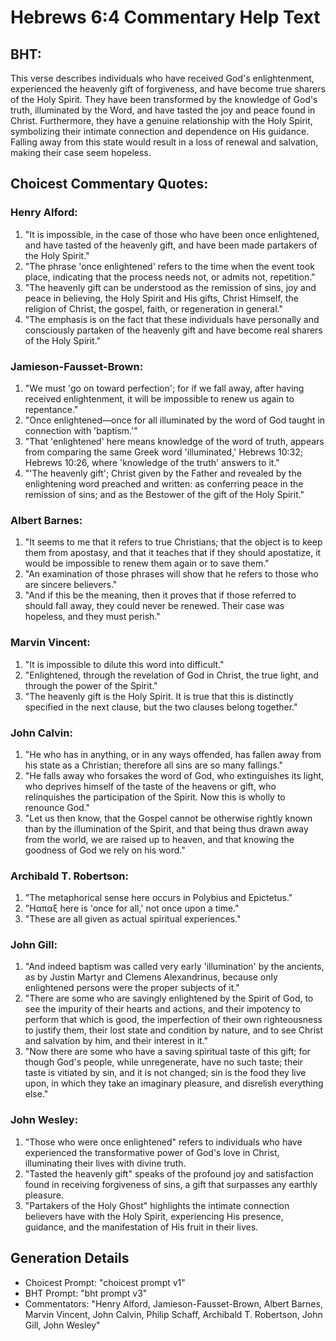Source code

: # Hebrews 6:4 Commentary Help Text

## BHT:
This verse describes individuals who have received God's enlightenment, experienced the heavenly gift of forgiveness, and have become true sharers of the Holy Spirit. They have been transformed by the knowledge of God's truth, illuminated by the Word, and have tasted the joy and peace found in Christ. Furthermore, they have a genuine relationship with the Holy Spirit, symbolizing their intimate connection and dependence on His guidance. Falling away from this state would result in a loss of renewal and salvation, making their case seem hopeless.

## Choicest Commentary Quotes:
### Henry Alford:
1. "It is impossible, in the case of those who have been once enlightened, and have tasted of the heavenly gift, and have been made partakers of the Holy Spirit."
2. "The phrase 'once enlightened' refers to the time when the event took place, indicating that the process needs not, or admits not, repetition."
3. "The heavenly gift can be understood as the remission of sins, joy and peace in believing, the Holy Spirit and His gifts, Christ Himself, the religion of Christ, the gospel, faith, or regeneration in general."
4. "The emphasis is on the fact that these individuals have personally and consciously partaken of the heavenly gift and have become real sharers of the Holy Spirit."

### Jamieson-Fausset-Brown:
1. "We must 'go on toward perfection'; for if we fall away, after having received enlightenment, it will be impossible to renew us again to repentance."
2. "Once enlightened—once for all illuminated by the word of God taught in connection with 'baptism.'"
3. "That 'enlightened' here means knowledge of the word of truth, appears from comparing the same Greek word 'illuminated,' Hebrews 10:32; Hebrews 10:26, where 'knowledge of the truth' answers to it."
4. "'The heavenly gift'; Christ given by the Father and revealed by the enlightening word preached and written: as conferring peace in the remission of sins; and as the Bestower of the gift of the Holy Spirit."

### Albert Barnes:
1. "It seems to me that it refers to true Christians; that the object is to keep them from apostasy, and that it teaches that if they should apostatize, it would be impossible to renew them again or to save them."
2. "An examination of those phrases will show that he refers to those who are sincere believers."
3. "And if this be the meaning, then it proves that if those referred to should fall away, they could never be renewed. Their case was hopeless, and they must perish."

### Marvin Vincent:
1. "It is impossible to dilute this word into difficult."
2. "Enlightened, through the revelation of God in Christ, the true light, and through the power of the Spirit."
3. "The heavenly gift is the Holy Spirit. It is true that this is distinctly specified in the next clause, but the two clauses belong together."

### John Calvin:
1. "He who has in anything, or in any ways offended, has fallen away from his state as a Christian; therefore all sins are so many fallings."
2. "He falls away who forsakes the word of God, who extinguishes its light, who deprives himself of the taste of the heavens or gift, who relinquishes the participation of the Spirit. Now this is wholly to renounce God."
3. "Let us then know, that the Gospel cannot be otherwise rightly known than by the illumination of the Spirit, and that being thus drawn away from the world, we are raised up to heaven, and that knowing the goodness of God we rely on his word."

### Archibald T. Robertson:
1. "The metaphorical sense here occurs in Polybius and Epictetus."
2. "Hαπαξ here is 'once for all,' not once upon a time."
3. "These are all given as actual spiritual experiences."

### John Gill:
1. "And indeed baptism was called very early 'illumination' by the ancients, as by Justin Martyr and Clemens Alexandrinus, because only enlightened persons were the proper subjects of it."
2. "There are some who are savingly enlightened by the Spirit of God, to see the impurity of their hearts and actions, and their impotency to perform that which is good, the imperfection of their own righteousness to justify them, their lost state and condition by nature, and to see Christ and salvation by him, and their interest in it."
3. "Now there are some who have a saving spiritual taste of this gift; for though God's people, while unregenerate, have no such taste; their taste is vitiated by sin, and it is not changed; sin is the food they live upon, in which they take an imaginary pleasure, and disrelish everything else."

### John Wesley:
1. "Those who were once enlightened" refers to individuals who have experienced the transformative power of God's love in Christ, illuminating their lives with divine truth.
2. "Tasted the heavenly gift" speaks of the profound joy and satisfaction found in receiving forgiveness of sins, a gift that surpasses any earthly pleasure.
3. "Partakers of the Holy Ghost" highlights the intimate connection believers have with the Holy Spirit, experiencing His presence, guidance, and the manifestation of His fruit in their lives.


## Generation Details
- Choicest Prompt: "choicest prompt v1"
- BHT Prompt: "bht prompt v3"
- Commentators: "Henry Alford, Jamieson-Fausset-Brown, Albert Barnes, Marvin Vincent, John Calvin, Philip Schaff, Archibald T. Robertson, John Gill, John Wesley"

▸ TASK REQUIREMENTS
The required answer is the run of lines above, starting at the line with "emphasis is on" and ending at the line with "### Archibald T.", reproduced exactly with both ends.

▸ YOUR SOLUTION
4. "The emphasis is on the fact that these individuals have personally and consciously partaken of the heavenly gift and have become real sharers of the Holy Spirit."

### Jamieson-Fausset-Brown:
1. "We must 'go on toward perfection'; for if we fall away, after having received enlightenment, it will be impossible to renew us again to repentance."
2. "Once enlightened—once for all illuminated by the word of God taught in connection with 'baptism.'"
3. "That 'enlightened' here means knowledge of the word of truth, appears from comparing the same Greek word 'illuminated,' Hebrews 10:32; Hebrews 10:26, where 'knowledge of the truth' answers to it."
4. "'The heavenly gift'; Christ given by the Father and revealed by the enlightening word preached and written: as conferring peace in the remission of sins; and as the Bestower of the gift of the Holy Spirit."

### Albert Barnes:
1. "It seems to me that it refers to true Christians; that the object is to keep them from apostasy, and that it teaches that if they should apostatize, it would be impossible to renew them again or to save them."
2. "An examination of those phrases will show that he refers to those who are sincere believers."
3. "And if this be the meaning, then it proves that if those referred to should fall away, they could never be renewed. Their case was hopeless, and they must perish."

### Marvin Vincent:
1. "It is impossible to dilute this word into difficult."
2. "Enlightened, through the revelation of God in Christ, the true light, and through the power of the Spirit."
3. "The heavenly gift is the Holy Spirit. It is true that this is distinctly specified in the next clause, but the two clauses belong together."

### John Calvin:
1. "He who has in anything, or in any ways offended, has fallen away from his state as a Christian; therefore all sins are so many fallings."
2. "He falls away who forsakes the word of God, who extinguishes its light, who deprives himself of the taste of the heavens or gift, who relinquishes the participation of the Spirit. Now this is wholly to renounce God."
3. "Let us then know, that the Gospel cannot be otherwise rightly known than by the illumination of the Spirit, and that being thus drawn away from the world, we are raised up to heaven, and that knowing the goodness of God we rely on his word."

### Archibald T. Robertson:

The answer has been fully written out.